Monday, February 28, 2011

Judgment

What a power-packed word.  It usually has an emotional impact of sorts when we hear it because we've each experienced being on the 'raw' end of someone else's judgment. That's not fun.  Another meaning the word 'judgment' holds for me is that I have to focus carefully to make sure I spell it right.  I was the winner in a few spelling bees as a child, but I lost the 6th grade championship spelling bee because I spelled the word 'judgement', instead of 'judgment'.  I'll never forget how humiliated I was, because that was the year I had a huge schoolgirl's crush on a boy with black hair in a crew cut, and marvelous green eyes.  I watched him every day playing touch football at recess, trying hard to look nonchalant.  And when I missed the spelling on that last word, I remember wishing I could just disappear into a dark hole somewhere, rather than taking the pitiful honor of receiving 2nd place.

I've come to know the human capability to judge as a gift of the Divine.  The challenge is to use it wisely.  There is a difference between making a judgment call to better our own actions, and judging something as either 'good' or 'bad' in total.  I learned that when I worked as a Drug Addiction Counselor, as I realized that alcohol, in and of itself, isn't 'bad' (nor 'good'), but the use of alcohol is what creates either a 'bad' or 'good' result, depending the need, or the result wanted.  The word 'balance' would be a more accurate descriptor, that 'right' or 'wrong', even 'better than' or 'worse than'.  It's a Taoist principle, really.  Does the use of the thing create a good end?  Or not?  What are the 'fruits' of the use?  One of the perspectives that helps me make wise judgments is to ask myself if the action or tool I choose will be an 'energy add' to life, or an 'energy drain'.  Bottom line, does it go toward life, or death.  Good question.

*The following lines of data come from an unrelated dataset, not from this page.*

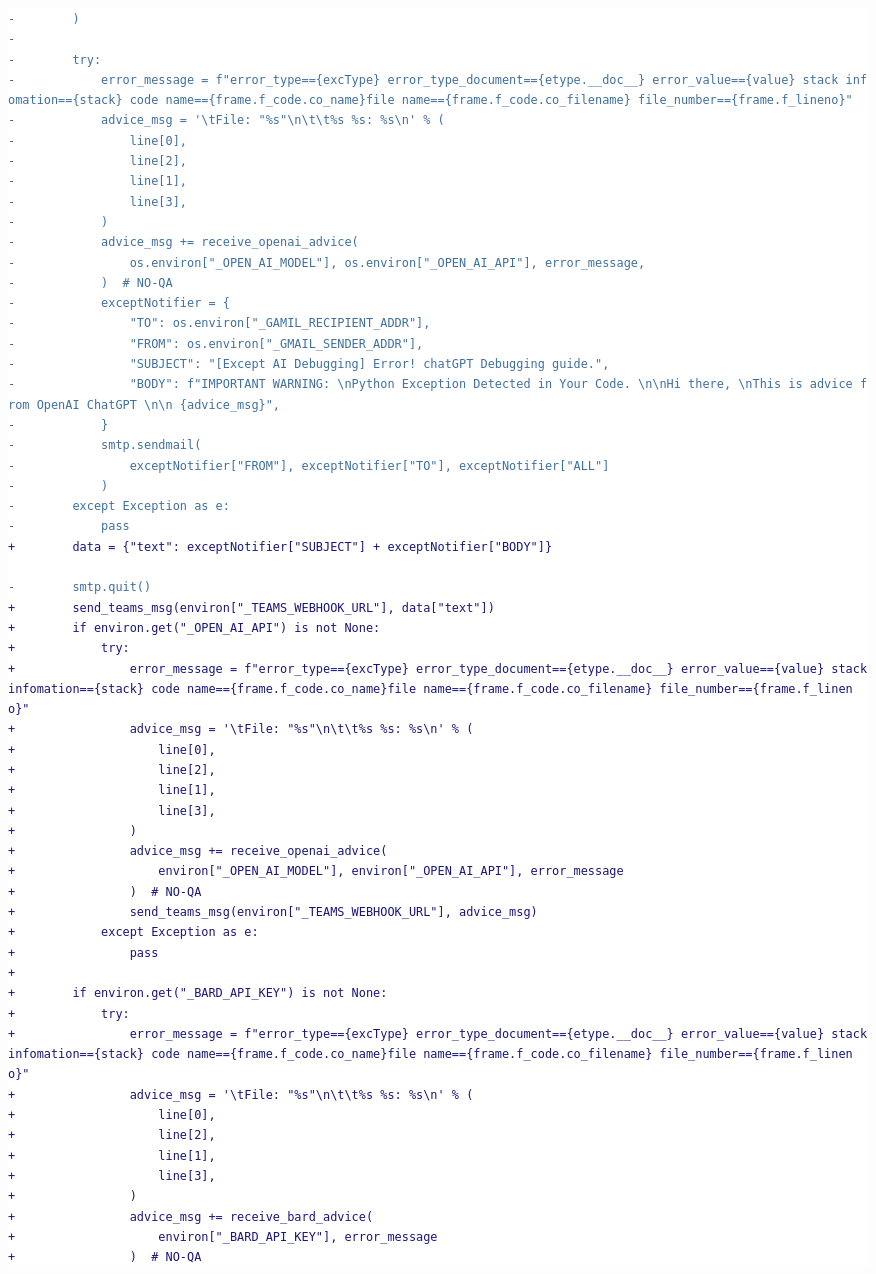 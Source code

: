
 ```diff
-        )
-
-        try:
-            error_message = f"error_type=={excType} error_type_document=={etype.__doc__} error_value=={value} stack infomation=={stack} code name=={frame.f_code.co_name}file name=={frame.f_code.co_filename} file_number=={frame.f_lineno}"
-            advice_msg = '\tFile: "%s"\n\t\t%s %s: %s\n' % (
-                line[0],
-                line[2],
-                line[1],
-                line[3],
-            )
-            advice_msg += receive_openai_advice(
-                os.environ["_OPEN_AI_MODEL"], os.environ["_OPEN_AI_API"], error_message,
-            )  # NO-QA
-            exceptNotifier = {
-                "TO": os.environ["_GAMIL_RECIPIENT_ADDR"],
-                "FROM": os.environ["_GMAIL_SENDER_ADDR"],
-                "SUBJECT": "[Except AI Debugging] Error! chatGPT Debugging guide.",
-                "BODY": f"IMPORTANT WARNING: \nPython Exception Detected in Your Code. \n\nHi there, \nThis is advice from OpenAI ChatGPT \n\n {advice_msg}",
-            }
-            smtp.sendmail(
-                exceptNotifier["FROM"], exceptNotifier["TO"], exceptNotifier["ALL"]
-            )
-        except Exception as e:
-            pass
+        data = {"text": exceptNotifier["SUBJECT"] + exceptNotifier["BODY"]}
 
-        smtp.quit()
+        send_teams_msg(environ["_TEAMS_WEBHOOK_URL"], data["text"])
+        if environ.get("_OPEN_AI_API") is not None:
+            try:
+                error_message = f"error_type=={excType} error_type_document=={etype.__doc__} error_value=={value} stack infomation=={stack} code name=={frame.f_code.co_name}file name=={frame.f_code.co_filename} file_number=={frame.f_lineno}"
+                advice_msg = '\tFile: "%s"\n\t\t%s %s: %s\n' % (
+                    line[0],
+                    line[2],
+                    line[1],
+                    line[3],
+                )
+                advice_msg += receive_openai_advice(
+                    environ["_OPEN_AI_MODEL"], environ["_OPEN_AI_API"], error_message
+                )  # NO-QA
+                send_teams_msg(environ["_TEAMS_WEBHOOK_URL"], advice_msg)
+            except Exception as e:
+                pass
+
+        if environ.get("_BARD_API_KEY") is not None:
+            try:
+                error_message = f"error_type=={excType} error_type_document=={etype.__doc__} error_value=={value} stack infomation=={stack} code name=={frame.f_code.co_name}file name=={frame.f_code.co_filename} file_number=={frame.f_lineno}"
+                advice_msg = '\tFile: "%s"\n\t\t%s %s: %s\n' % (
+                    line[0],
+                    line[2],
+                    line[1],
+                    line[3],
+                )
+                advice_msg += receive_bard_advice(
+                    environ["_BARD_API_KEY"], error_message
+                )  # NO-QA
``` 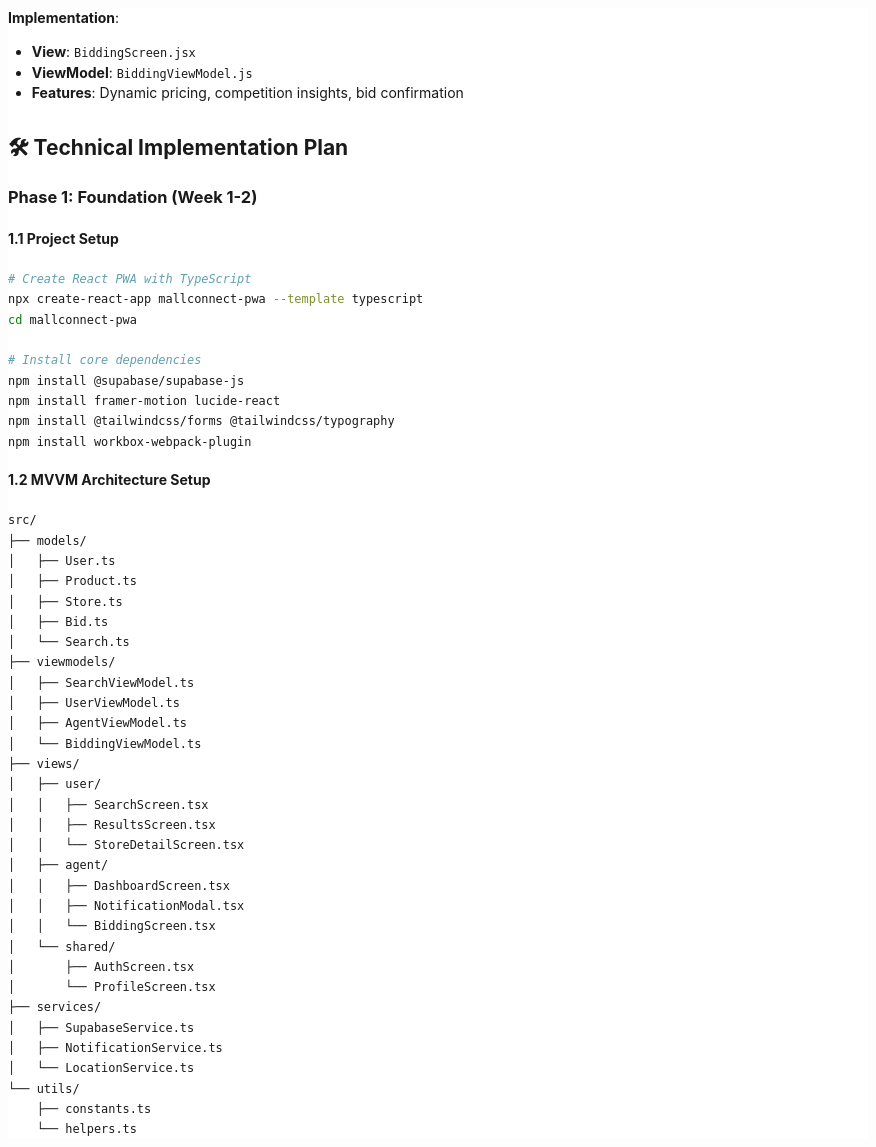 **Implementation**:
- **View**: `BiddingScreen.jsx`
- **ViewModel**: `BiddingViewModel.js`
- **Features**: Dynamic pricing, competition insights, bid confirmation

## 🛠️ Technical Implementation Plan

### **Phase 1: Foundation (Week 1-2)**

#### 1.1 Project Setup
```bash
# Create React PWA with TypeScript
npx create-react-app mallconnect-pwa --template typescript
cd mallconnect-pwa

# Install core dependencies
npm install @supabase/supabase-js
npm install framer-motion lucide-react
npm install @tailwindcss/forms @tailwindcss/typography
npm install workbox-webpack-plugin
```

#### 1.2 MVVM Architecture Setup
```
src/
├── models/
│   ├── User.ts
│   ├── Product.ts
│   ├── Store.ts
│   ├── Bid.ts
│   └── Search.ts
├── viewmodels/
│   ├── SearchViewModel.ts
│   ├── UserViewModel.ts
│   ├── AgentViewModel.ts
│   └── BiddingViewModel.ts
├── views/
│   ├── user/
│   │   ├── SearchScreen.tsx
│   │   ├── ResultsScreen.tsx
│   │   └── StoreDetailScreen.tsx
│   ├── agent/
│   │   ├── DashboardScreen.tsx
│   │   ├── NotificationModal.tsx
│   │   └── BiddingScreen.tsx
│   └── shared/
│       ├── AuthScreen.tsx
│       └── ProfileScreen.tsx
├── services/
│   ├── SupabaseService.ts
│   ├── NotificationService.ts
│   └── LocationService.ts
└── utils/
    ├── constants.ts
    └── helpers.ts
```
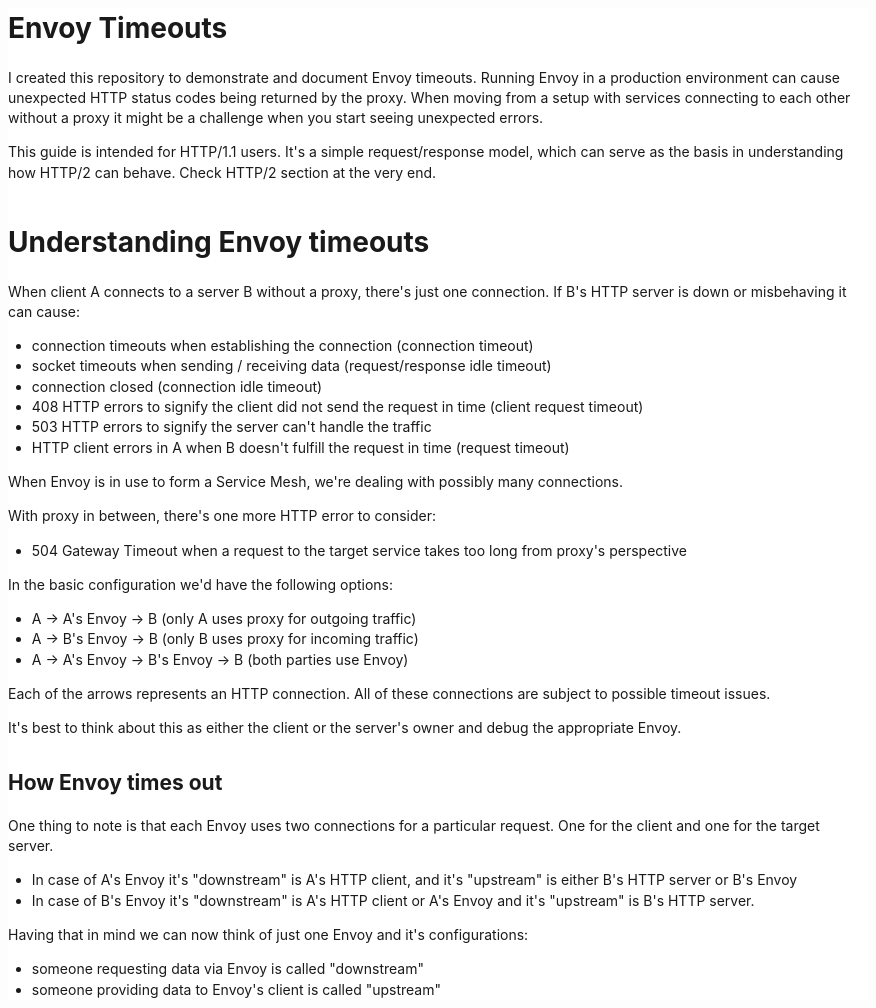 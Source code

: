 Envoy Timeouts
===

I created this repository to demonstrate and document Envoy timeouts.
Running Envoy in a production environment can cause unexpected HTTP status codes being returned by the proxy.
When moving from a setup with services connecting to each other without a proxy it might be a challenge when you start seeing unexpected errors.

This guide is intended for HTTP/1.1 users. It's a simple request/response model, which can serve as the basis in understanding how HTTP/2 can behave. Check HTTP/2 section at the very end.

# Understanding Envoy timeouts

When client A connects to a server B without a proxy, there's just one connection.
If B's HTTP server is down or misbehaving it can cause:

* connection timeouts when establishing the connection (connection timeout)
* socket timeouts when sending / receiving data (request/response idle timeout)
* connection closed (connection idle timeout)
* 408 HTTP errors to signify the client did not send the request in time (client request timeout)
* 503 HTTP errors to signify the server can't handle the traffic
* HTTP client errors in A when B doesn't fulfill the request in time (request timeout)

When Envoy is in use to form a Service Mesh, we're dealing with possibly many connections.

With proxy in between, there's one more HTTP error to consider:

* 504 Gateway Timeout when a request to the target service takes too long from proxy's perspective

In the basic configuration we'd have the following options:

* A -> A's Envoy -> B (only A uses proxy for outgoing traffic)
* A -> B's Envoy -> B (only B uses proxy for incoming traffic)
* A -> A's Envoy -> B's Envoy -> B (both parties use Envoy)

Each of the arrows represents an HTTP connection. All of these connections are subject to possible timeout issues.

It's best to think about this as either the client or the server's owner and debug the appropriate Envoy.

## How Envoy times out

One thing to note is that each Envoy uses two connections for a particular request. One for the client and one for the target server.

* In case of A's Envoy it's "downstream" is A's HTTP client, and it's "upstream" is either B's HTTP server or B's Envoy
* In case of B's Envoy it's "downstream" is A's HTTP client or A's Envoy and it's "upstream" is B's HTTP server.

Having that in mind we can now think of just one Envoy and it's configurations:

* someone requesting data via Envoy is called "downstream"
* someone providing data to Envoy's client is called "upstream"
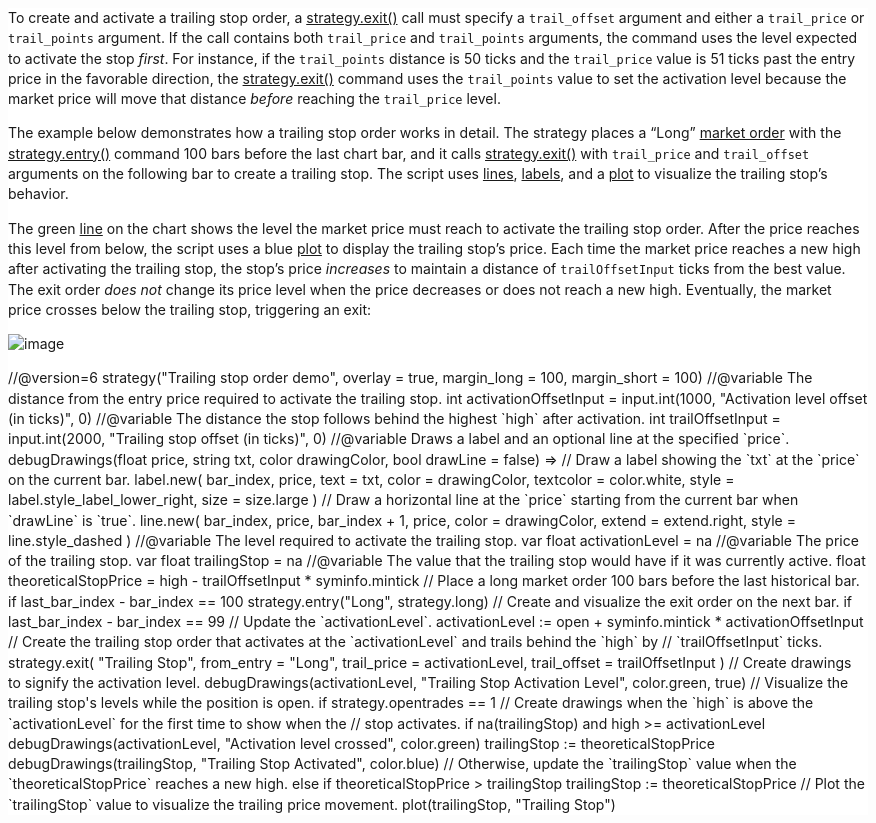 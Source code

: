 To create and activate a trailing stop order, a [strategy.exit()](https://www.tradingview.com/pine-script-reference/v6/#fun_strategy.exit) call must specify a `trail_offset` argument and either a `trail_price` or `trail_points` argument. If the call contains both `trail_price` and `trail_points` arguments, the command uses the level expected to activate the stop _first_. For instance, if the `trail_points` distance is 50 ticks and the `trail_price` value is 51 ticks past the entry price in the favorable direction, the [strategy.exit()](https://www.tradingview.com/pine-script-reference/v6/#fun_strategy.exit) command uses the `trail_points` value to set the activation level because the market price will move that distance _before_ reaching the `trail_price` level.

The example below demonstrates how a trailing stop order works in detail. The strategy places a “Long” [market order](https://www.tradingview.com/pine-script-docs/concepts/strategies/#market-orders) with the [strategy.entry()](https://www.tradingview.com/pine-script-reference/v6/#fun_strategy.entry) command 100 bars before the last chart bar, and it calls [strategy.exit()](https://www.tradingview.com/pine-script-reference/v6/#fun_strategy.exit) with `trail_price` and `trail_offset` arguments on the following bar to create a trailing stop. The script uses [lines](https://www.tradingview.com/pine-script-docs/concepts/lines-and-boxes/#lines), [labels](https://www.tradingview.com/pine-script-docs/concepts/text-and-shapes/#labels), and a [plot](https://www.tradingview.com/pine-script-reference/v6/#fun_plot) to visualize the trailing stop’s behavior.

The green [line](https://www.tradingview.com/pine-script-reference/v6/#type_line) on the chart shows the level the market price must reach to activate the trailing stop order. After the price reaches this level from below, the script uses a blue [plot](https://www.tradingview.com/pine-script-reference/v6/#fun_plot) to display the trailing stop’s price. Each time the market price reaches a new high after activating the trailing stop, the stop’s price _increases_ to maintain a distance of `trailOffsetInput` ticks from the best value. The exit order _does not_ change its price level when the price decreases or does not reach a new high. Eventually, the market price crosses below the trailing stop, triggering an exit:

![image](https://www.tradingview.com/pine-script-docs/_astro/Strategies-Orders-and-entries-Order-placement-commands-5b.BprhxxcZ_1ujAyE.webp)

//@version=6 strategy("Trailing stop order demo", overlay = true, margin\_long = 100, margin\_short = 100) //@variable The distance from the entry price required to activate the trailing stop. int activationOffsetInput = input.int(1000, "Activation level offset (in ticks)", 0) //@variable The distance the stop follows behind the highest \`high\` after activation. int trailOffsetInput = input.int(2000, "Trailing stop offset (in ticks)", 0) //@variable Draws a label and an optional line at the specified \`price\`. debugDrawings(float price, string txt, color drawingColor, bool drawLine = false) => // Draw a label showing the \`txt\` at the \`price\` on the current bar. label.new( bar\_index, price, text = txt, color = drawingColor, textcolor = color.white, style = label.style\_label\_lower\_right, size = size.large ) // Draw a horizontal line at the \`price\` starting from the current bar when \`drawLine\` is \`true\`. line.new( bar\_index, price, bar\_index + 1, price, color = drawingColor, extend = extend.right, style = line.style\_dashed ) //@variable The level required to activate the trailing stop. var float activationLevel = na //@variable The price of the trailing stop. var float trailingStop = na //@variable The value that the trailing stop would have if it was currently active. float theoreticalStopPrice = high - trailOffsetInput \* syminfo.mintick // Place a long market order 100 bars before the last historical bar. if last\_bar\_index - bar\_index == 100 strategy.entry("Long", strategy.long) // Create and visualize the exit order on the next bar. if last\_bar\_index - bar\_index == 99 // Update the \`activationLevel\`. activationLevel := open + syminfo.mintick \* activationOffsetInput // Create the trailing stop order that activates at the \`activationLevel\` and trails behind the \`high\` by // \`trailOffsetInput\` ticks. strategy.exit( "Trailing Stop", from\_entry = "Long", trail\_price = activationLevel, trail\_offset = trailOffsetInput ) // Create drawings to signify the activation level. debugDrawings(activationLevel, "Trailing Stop Activation Level", color.green, true) // Visualize the trailing stop's levels while the position is open. if strategy.opentrades == 1 // Create drawings when the \`high\` is above the \`activationLevel\` for the first time to show when the // stop activates. if na(trailingStop) and high >= activationLevel debugDrawings(activationLevel, "Activation level crossed", color.green) trailingStop := theoreticalStopPrice debugDrawings(trailingStop, "Trailing Stop Activated", color.blue) // Otherwise, update the \`trailingStop\` value when the \`theoreticalStopPrice\` reaches a new high. else if theoreticalStopPrice > trailingStop trailingStop := theoreticalStopPrice // Plot the \`trailingStop\` value to visualize the trailing price movement. plot(trailingStop, "Trailing Stop")
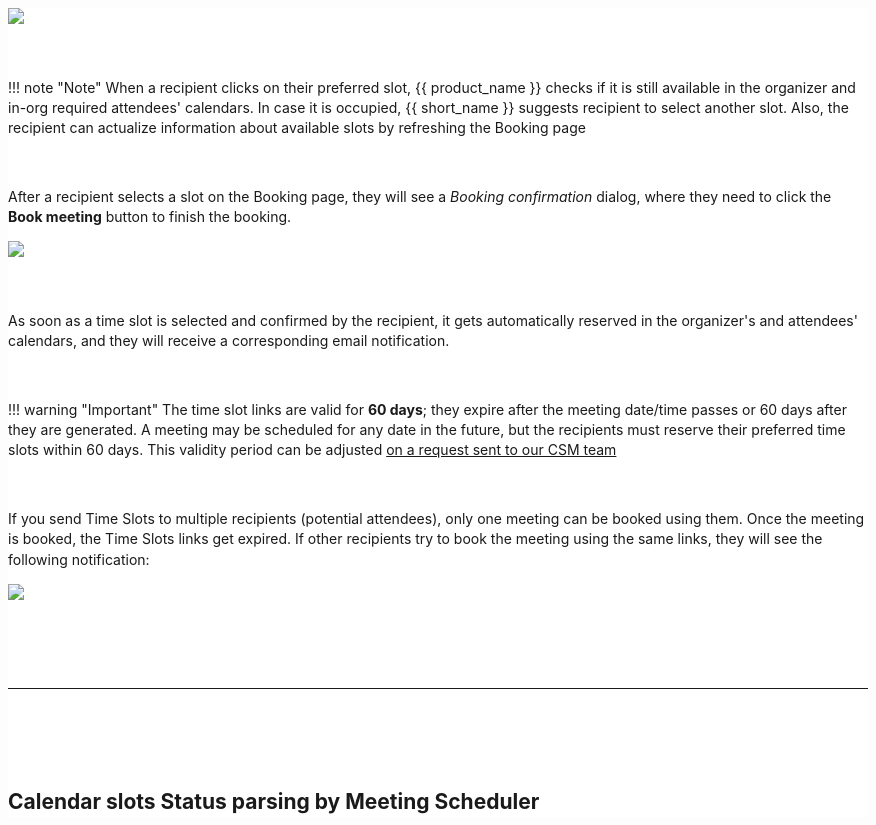 <p>
    <img src="..\..\assets\images\Using-SmartCloud-Connect\How-To-s\How-to-Send-Meeting-Time-Slots-(Adaptive-view)\booking-ts1.png" class="minimized">
</p>

&nbsp;

!!! note "Note"
     When a recipient clicks on their preferred slot, {{ product_name }} checks if it is still available in the organizer and in-org required attendees' calendars. In case it is occupied, {{ short_name }} suggests recipient to select another slot. Also, the recipient can actualize information about available slots by refreshing the Booking page

&nbsp;

After a recipient selects a slot on the Booking page, they will see a *Booking confirmation* dialog, where they need to click the **Book meeting** button to finish the booking.

<p>
    <img src="..\..\assets\images\Using-SmartCloud-Connect\How-To-s\How-to-Send-Meeting-Time-Slots-(Adaptive-view)\booking-ts2.png" class="minimized">
</p>

&nbsp;

As soon as a time slot is selected and confirmed by the recipient, it gets automatically reserved in the organizer's and attendees' calendars, and they will receive a corresponding email notification.

&nbsp;

!!! warning "Important"
    The time slot links are valid for **60 days**; they expire after the meeting date/time passes or 60 days after they are generated. A meeting may be scheduled for any date in the future, but the recipients must reserve their preferred time slots within 60 days. This validity period can be adjusted [on a request sent to our CSM team](mailto:support@revenuegrid.com)

&nbsp;

If you send Time Slots to multiple recipients (potential attendees), only one meeting can be booked using them. Once the meeting is booked, the Time Slots links get expired. If other recipients try to book the meeting using the same links, they will see the following notification:

<p>
    <img src="..\..\assets\images\Using-SmartCloud-Connect\How-To-s\How-to-Send-Meeting-Time-Slots-(Adaptive-view)\already-scheduled.png">
</p>

&nbsp;

&nbsp;

* * *

&nbsp;

&nbsp;

## Calendar slots Status parsing by Meeting Scheduler
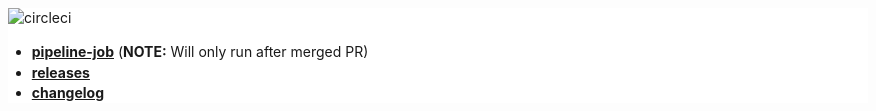 <div align="left">
  <img src="https://raw.githubusercontent.com/binbashar/terraform-aws-ec2-basic-layout/master/figures/circleci-logo.png"
   alt="circleci" width="130"/>
</div>

- [**pipeline-job**](https://circleci.com/gh/binbashar/terraform-aws-ec2-basic-layout) (**NOTE:** Will only run after merged PR)
- [**releases**](https://github.com/binbashar/terraform-aws-ec2-basic-layout/releases)
- [**changelog**](https://github.com/binbashar/terraform-aws-ec2-basic-layout/blob/master/CHANGELOG.md)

And then there is the question of when to apply judgment, not just what judgment to make.  What I've found to be true in my own life is that I have not only the opportunity but the responsibility to make judgment in things having to do with my own actions in my own life.  Judgment is mine also to make in situations where something or someone is within my personal stewardship.  For example, when my children were minors, I made the final judgment for them, in their behalf, while teaching them as best I could to make wise judgments for themselves.  They were in my stewardship.  So is my business.  It's the old "The Buck Stops Here' principle.  When the judgment I make is a good one, I get the credit.  When it's not, I get the blame.  It's fair.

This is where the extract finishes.